Over at Stylus this week, we're celebrating the art of the live album by counting down our all-time top 50. My first two blurbs are up today, albeit trimmed down a bit (read: radio edits). (I've got another coming up later in the week.) For those interested, here they are in their original (i.e. album version) form.

#48 Laurie Anderson - United States Live (Warner Bros. 1984)
This was my introduction to the avant garde in American pop culture, or at least pop(ular) music – and what a way to go. Anderson was a semi-known quantity by the release of this four-hour-plus set (5 records, 4 CDs), having famously (okay, semi-famously) hit #2 in the UK charts in 1981 with “O Superman,” which also won the Village Voice’s Pazz & Jop critics’ poll that year (tying with the Stones’ “Start Me Up” – talk about new meets old).

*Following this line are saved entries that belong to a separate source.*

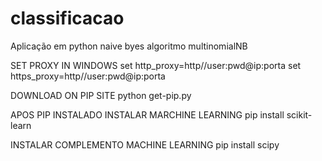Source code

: # classificacao
Aplicação em python  naive byes  algoritmo multinomialNB

SET PROXY IN WINDOWS 
set http_proxy=http//user:pwd@ip:porta
set https_proxy=http//user:pwd@ip:porta

DOWNLOAD ON PIP SITE
python get-pip.py 

APOS PIP INSTALADO INSTALAR MARCHINE LEARNING
pip install scikit-learn

INSTALAR COMPLEMENTO MACHINE LEARNING
pip install scipy

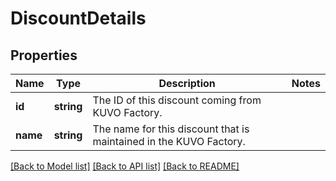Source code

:# DiscountDetails

## Properties
Name | Type | Description | Notes
------------ | ------------- | ------------- | -------------
**id** | **string** | The ID of this discount coming from KUVO Factory. | 
**name** | **string** | The name for this discount that is maintained in the KUVO Factory. | 

[[Back to Model list]](../../README.md#documentation-for-models) [[Back to API list]](../../README.md#documentation-for-api-endpoints) [[Back to README]](../../README.md)

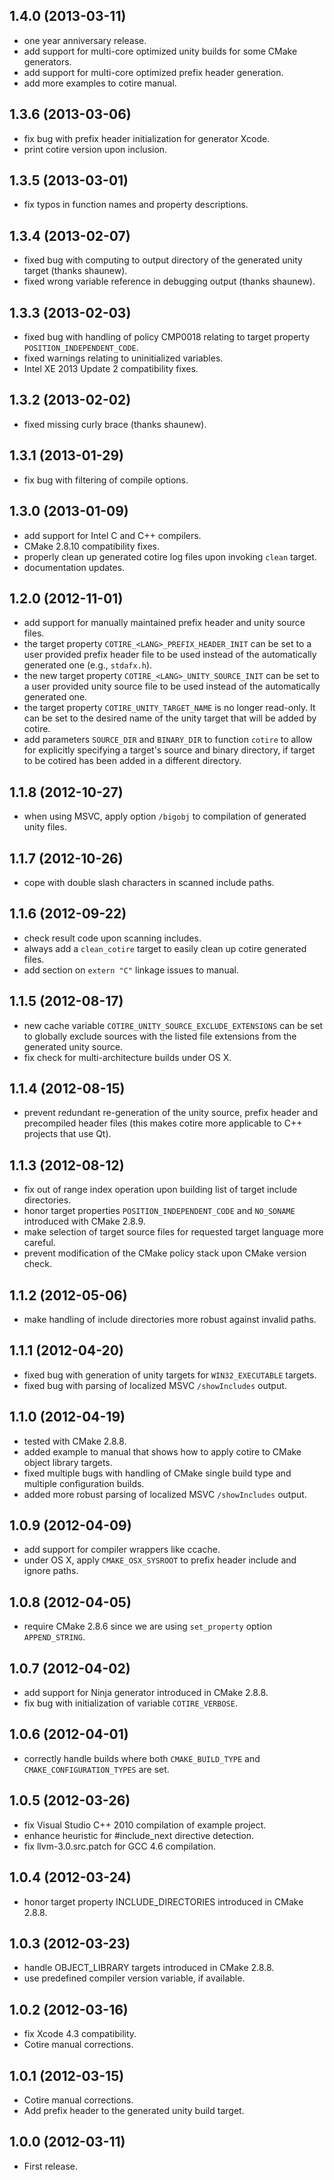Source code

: ## 1.4.0 (2013-03-11)

* one year anniversary release.
* add support for multi-core optimized unity builds for some CMake generators.
* add support for multi-core optimized prefix header generation.
* add more examples to cotire manual.

## 1.3.6 (2013-03-06)

* fix bug with prefix header initialization for generator Xcode.
* print cotire version upon inclusion.

## 1.3.5 (2013-03-01)

* fix typos in function names and property descriptions.

## 1.3.4 (2013-02-07)

* fixed bug with computing to output directory of the generated unity target (thanks shaunew).
* fixed wrong variable reference in debugging output (thanks shaunew).

## 1.3.3 (2013-02-03)

* fixed bug with handling of policy CMP0018 relating to target property `POSITION_INDEPENDENT_CODE`.
* fixed warnings relating to uninitialized variables.
* Intel XE 2013 Update 2 compatibility fixes.

## 1.3.2 (2013-02-02)

* fixed missing curly brace (thanks shaunew).

## 1.3.1 (2013-01-29)

* fix bug with filtering of compile options.

## 1.3.0 (2013-01-09)

* add support for Intel C and C++ compilers.
* CMake 2.8.10 compatibility fixes.
* properly clean up generated cotire log files upon invoking `clean` target.
* documentation updates.

## 1.2.0 (2012-11-01)

* add support for manually maintained prefix header and unity source files.
* the target property `COTIRE_<LANG>_PREFIX_HEADER_INIT` can be set to a user provided prefix
  header file to be used instead of the automatically generated one (e.g., `stdafx.h`).
* the new target property `COTIRE_<LANG>_UNITY_SOURCE_INIT` can be set to a user provided unity
  source file to be used instead of the automatically generated one.
* the target property `COTIRE_UNITY_TARGET_NAME` is no longer read-only. It can be set to the
  desired name of the unity target that will be added by cotire.
* add parameters `SOURCE_DIR` and `BINARY_DIR` to function `cotire` to allow for explicitly
  specifying a target's source and binary directory, if target to be cotired has been added in a
  different directory.

## 1.1.8 (2012-10-27)

* when using MSVC, apply option `/bigobj` to compilation of generated unity files.

## 1.1.7 (2012-10-26)

* cope with double slash characters in scanned include paths.

## 1.1.6 (2012-09-22)

* check result code upon scanning includes.
* always add a `clean_cotire` target to easily clean up cotire generated files.
* add section on `extern "C"` linkage issues to manual.

## 1.1.5 (2012-08-17)

* new cache variable `COTIRE_UNITY_SOURCE_EXCLUDE_EXTENSIONS` can be set to globally exclude
  sources with the listed file extensions from the generated unity source.
* fix check for multi-architecture builds under OS X.

## 1.1.4 (2012-08-15)

* prevent redundant re-generation of the unity source, prefix header and precompiled header files
  (this makes cotire more applicable to C++ projects that use Qt).

## 1.1.3 (2012-08-12)

* fix out of range index operation upon building list of target include directories.
* honor target properties `POSITION_INDEPENDENT_CODE` and `NO_SONAME` introduced with CMake 2.8.9.
* make selection of target source files for requested target language more careful.
* prevent modification of the CMake policy stack upon CMake version check.

## 1.1.2 (2012-05-06)

* make handling of include directories more robust against invalid paths.

## 1.1.1 (2012-04-20)

* fixed bug with generation of unity targets for `WIN32_EXECUTABLE` targets.
* fixed bug with parsing of localized MSVC `/showIncludes` output.

## 1.1.0 (2012-04-19)

* tested with CMake 2.8.8.
* added example to manual that shows how to apply cotire to CMake object library targets.
* fixed multiple bugs with handling of CMake single build type and multiple configuration builds.
* added more robust parsing of localized MSVC `/showIncludes` output.

## 1.0.9 (2012-04-09)

* add support for compiler wrappers like ccache.
* under OS X, apply `CMAKE_OSX_SYSROOT` to prefix header include and ignore paths.

## 1.0.8 (2012-04-05)

* require CMake 2.8.6 since we are using `set_property` option `APPEND_STRING`.

## 1.0.7 (2012-04-02)

* add support for Ninja generator introduced in CMake 2.8.8.
* fix bug with initialization of variable `COTIRE_VERBOSE`.

## 1.0.6 (2012-04-01)

* correctly handle builds where both `CMAKE_BUILD_TYPE` and `CMAKE_CONFIGURATION_TYPES` are set.

## 1.0.5 (2012-03-26)

* fix Visual Studio C++ 2010 compilation of example project.
* enhance heuristic for #include_next directive detection.
* fix llvm-3.0.src.patch for GCC 4.6 compilation.

## 1.0.4 (2012-03-24)

* honor target property INCLUDE_DIRECTORIES introduced in CMake 2.8.8.

## 1.0.3 (2012-03-23)

* handle OBJECT_LIBRARY targets introduced in CMake 2.8.8.
* use predefined compiler version variable, if available.

## 1.0.2 (2012-03-16)

* fix Xcode 4.3 compatibility.
* Cotire manual corrections.

## 1.0.1 (2012-03-15)

* Cotire manual corrections.
* Add prefix header to the generated unity build target.

## 1.0.0 (2012-03-11)

* First release.
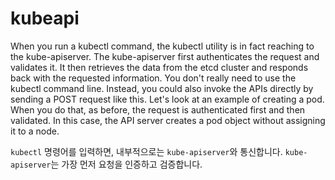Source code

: # kubeapi


When you run a kubectl command, the kubectl utility is in fact reaching to the kube-apiserver.
The kube-apiserver first authenticates the request and validates it.
It then retrieves the data from the etcd cluster and responds back with the requested information.
You don't really need to use the kubectl command line.
Instead, you could also invoke the APIs directly by sending a POST request like this.
Let's look at an example of creating a pod.
When you do that, as before, the request is authenticated first and then validated.
In this case, the API server creates a pod object without assigning it to a node.

`kubectl` 명령어를 입력하면, 내부적으로는 `kube-apiserver`와 통신합니다.
`kube-apiserver`는 가장 먼저 요청을 인증하고 검증합니다.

She’d gotten press from the likes of Rolling Stone for her 1984 album Mister Heartbreak, but nothing prepared anyone – except those who’d seen United States performed live – for this. It misfires almost as often as it hits its mark, but for its mix of comment, art, and music, it still holds the power to astonish. This isn’t exactly a rockin’ good time, but as a document of the American avant garde in the early ‘80s, it’s invaluable (and far more entertaining than, on the surface, it has any right to be).


#44 Erykah Badu - Live (Kedar/Universal 1997)
The queen of ‘90s neo-soul released a live recording as her sophomore effort, and made it work. She didn’t even really have to try, because if there’s one thing Badu feels like live, it’s effortless. Yes, when I saw her on the ’97 Smokin’ Grooves tour, she lit incense onstage and stopped the proceedings for a cup of tea (!), but the music made up for any and all pretentions. This album captures it all, from the expansiveness of her covers of Chaka Khan (the glorious “Stay”) and Roy Ayers (“Searching,” smooth as she does) to the grit and humor of the album’s lone new song, “Tyrone” (“I’m getting’ tired of yo’ shit/You don’t never buy me nothin’” is one of the greatest opening lines ever) and the lithesome, perfect takes on Baduizm favorites such as “Next Lifetime” and “On & On.” Live is compulsively listenable and has yet, nearly a decade on, to get old; it might also be Badu’s definitive musical statement.